** Opening Records provided block **

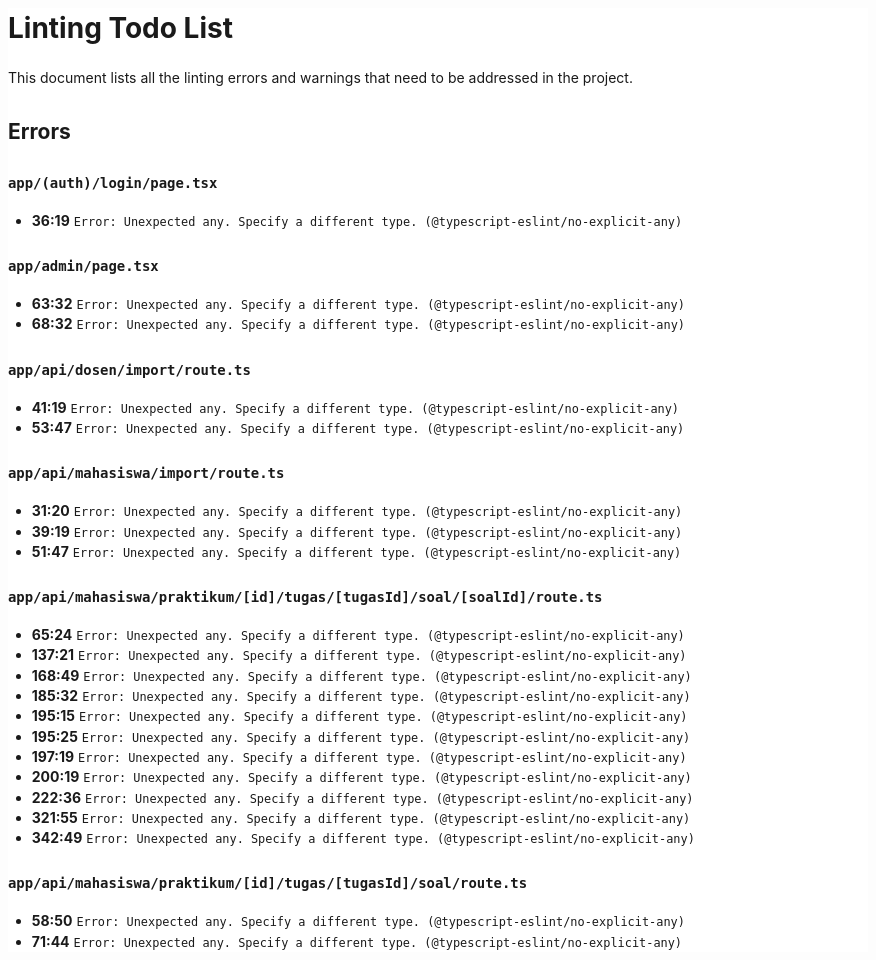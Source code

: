 # Linting Todo List

This document lists all the linting errors and warnings that need to be addressed in the project.

## Errors

### `app/(auth)/login/page.tsx`
- **36:19** `Error: Unexpected any. Specify a different type. (@typescript-eslint/no-explicit-any)`

### `app/admin/page.tsx`
- **63:32** `Error: Unexpected any. Specify a different type. (@typescript-eslint/no-explicit-any)`
- **68:32** `Error: Unexpected any. Specify a different type. (@typescript-eslint/no-explicit-any)`

### `app/api/dosen/import/route.ts`
- **41:19** `Error: Unexpected any. Specify a different type. (@typescript-eslint/no-explicit-any)`
- **53:47** `Error: Unexpected any. Specify a different type. (@typescript-eslint/no-explicit-any)`

### `app/api/mahasiswa/import/route.ts`
- **31:20** `Error: Unexpected any. Specify a different type. (@typescript-eslint/no-explicit-any)`
- **39:19** `Error: Unexpected any. Specify a different type. (@typescript-eslint/no-explicit-any)`
- **51:47** `Error: Unexpected any. Specify a different type. (@typescript-eslint/no-explicit-any)`

### `app/api/mahasiswa/praktikum/[id]/tugas/[tugasId]/soal/[soalId]/route.ts`
- **65:24** `Error: Unexpected any. Specify a different type. (@typescript-eslint/no-explicit-any)`
- **137:21** `Error: Unexpected any. Specify a different type. (@typescript-eslint/no-explicit-any)`
- **168:49** `Error: Unexpected any. Specify a different type. (@typescript-eslint/no-explicit-any)`
- **185:32** `Error: Unexpected any. Specify a different type. (@typescript-eslint/no-explicit-any)`
- **195:15** `Error: Unexpected any. Specify a different type. (@typescript-eslint/no-explicit-any)`
- **195:25** `Error: Unexpected any. Specify a different type. (@typescript-eslint/no-explicit-any)`
- **197:19** `Error: Unexpected any. Specify a different type. (@typescript-eslint/no-explicit-any)`
- **200:19** `Error: Unexpected any. Specify a different type. (@typescript-eslint/no-explicit-any)`
- **222:36** `Error: Unexpected any. Specify a different type. (@typescript-eslint/no-explicit-any)`
- **321:55** `Error: Unexpected any. Specify a different type. (@typescript-eslint/no-explicit-any)`
- **342:49** `Error: Unexpected any. Specify a different type. (@typescript-eslint/no-explicit-any)`

### `app/api/mahasiswa/praktikum/[id]/tugas/[tugasId]/soal/route.ts`
- **58:50** `Error: Unexpected any. Specify a different type. (@typescript-eslint/no-explicit-any)`
- **71:44** `Error: Unexpected any. Specify a different type. (@typescript-eslint/no-explicit-any)`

** Closing Records provided block **

> Description of the task
Reprint the data verbatim, pictures excluded.

> Output below
Source code

: # Linting Todo List

This document lists all the linting errors and warnings that need to be addressed in the project.

## Errors

### `app/(auth)/login/page.tsx`
- **36:19** `Error: Unexpected any. Specify a different type. (@typescript-eslint/no-explicit-any)`

### `app/admin/page.tsx`
- **63:32** `Error: Unexpected any. Specify a different type. (@typescript-eslint/no-explicit-any)`
- **68:32** `Error: Unexpected any. Specify a different type. (@typescript-eslint/no-explicit-any)`

### `app/api/dosen/import/route.ts`
- **41:19** `Error: Unexpected any. Specify a different type. (@typescript-eslint/no-explicit-any)`
- **53:47** `Error: Unexpected any. Specify a different type. (@typescript-eslint/no-explicit-any)`

### `app/api/mahasiswa/import/route.ts`
- **31:20** `Error: Unexpected any. Specify a different type. (@typescript-eslint/no-explicit-any)`
- **39:19** `Error: Unexpected any. Specify a different type. (@typescript-eslint/no-explicit-any)`
- **51:47** `Error: Unexpected any. Specify a different type. (@typescript-eslint/no-explicit-any)`

### `app/api/mahasiswa/praktikum/[id]/tugas/[tugasId]/soal/[soalId]/route.ts`
- **65:24** `Error: Unexpected any. Specify a different type. (@typescript-eslint/no-explicit-any)`
- **137:21** `Error: Unexpected any. Specify a different type. (@typescript-eslint/no-explicit-any)`
- **168:49** `Error: Unexpected any. Specify a different type. (@typescript-eslint/no-explicit-any)`
- **185:32** `Error: Unexpected any. Specify a different type. (@typescript-eslint/no-explicit-any)`
- **195:15** `Error: Unexpected any. Specify a different type. (@typescript-eslint/no-explicit-any)`
- **195:25** `Error: Unexpected any. Specify a different type. (@typescript-eslint/no-explicit-any)`
- **197:19** `Error: Unexpected any. Specify a different type. (@typescript-eslint/no-explicit-any)`
- **200:19** `Error: Unexpected any. Specify a different type. (@typescript-eslint/no-explicit-any)`
- **222:36** `Error: Unexpected any. Specify a different type. (@typescript-eslint/no-explicit-any)`
- **321:55** `Error: Unexpected any. Specify a different type. (@typescript-eslint/no-explicit-any)`
- **342:49** `Error: Unexpected any. Specify a different type. (@typescript-eslint/no-explicit-any)`

### `app/api/mahasiswa/praktikum/[id]/tugas/[tugasId]/soal/route.ts`
- **58:50** `Error: Unexpected any. Specify a different type. (@typescript-eslint/no-explicit-any)`
- **71:44** `Error: Unexpected any. Specify a different type. (@typescript-eslint/no-explicit-any)`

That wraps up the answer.